Two tips, if you are able to take the barrel out of your pistol such as for fieldstripping, BEFORE you get to the range, drop each round into the chamber (scientifically known as the plunk test) to make sure that your newly made rounds will fit the chamber of your pistol. Later, you can buy a case gage that does the same thing if you wish.
Second, do not load a full magazine. Load one round. Fire it. Listen for any unusual sounds such a a muffled report or if you feel unusual recoil. Make sure that the target--use a new target at very short range so you can't miss--was hit. Check the brass for any unusual signs of high pressure or other abnormality. If all went well, then load two rounds into the magazine, fire the first while carefully observing and listening for proper function, then fire the second if all is well. Stop and unload the remaining round if anything does not feel or look right after firing the first round.
Semi-autos can sometimes be a bit finicky on feeding because the recoil spring and the design of the firearm may not cycle low pressure rounds correctly resulting in failures to extract and feed. For that reason, load only a few rounds and try them before going whole hog and loading a bunch that will not function your firearm. If you really want to, you can load ten rounds at the lowest recommended grains of powder, load ten more at x+.1 grain, and so on until you get to the max recommended powder load.
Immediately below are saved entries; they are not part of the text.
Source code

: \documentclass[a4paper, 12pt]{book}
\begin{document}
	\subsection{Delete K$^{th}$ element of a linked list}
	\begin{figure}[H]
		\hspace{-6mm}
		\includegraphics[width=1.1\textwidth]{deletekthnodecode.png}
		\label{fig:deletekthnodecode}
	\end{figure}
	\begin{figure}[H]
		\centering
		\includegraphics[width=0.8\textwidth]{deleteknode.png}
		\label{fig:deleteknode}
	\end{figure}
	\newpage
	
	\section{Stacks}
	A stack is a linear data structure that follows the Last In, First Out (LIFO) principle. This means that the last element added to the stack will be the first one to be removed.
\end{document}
Not sure how far you are from a range but if you are far, then this saves time to determine what load properly functions your pistol.
These are things that I know from hard experience--did not plunk test my 9mm bullets but did check gage them with a SAAMI spec'ed gage. However, my Sig P6 has a short throat so it does not like certain profile bullets regardless what SAAMI says and so the end result is that I had a lot of 9mm ammo that did not fit my gun's chamber.
Obviously for me, the solution for the problem was that I bought a S&W Third Generation 9mm which eats most anything in order to use the ammo that I made. I could have pulled the bullets (btw, I recommend getting one) but did not look forward to pulling all of those bullets--faster to acquire a new used gun that would eat them. My FIL loaded his 9mm incorrectly one time, and I had to pull about 500 rounds which is not fun.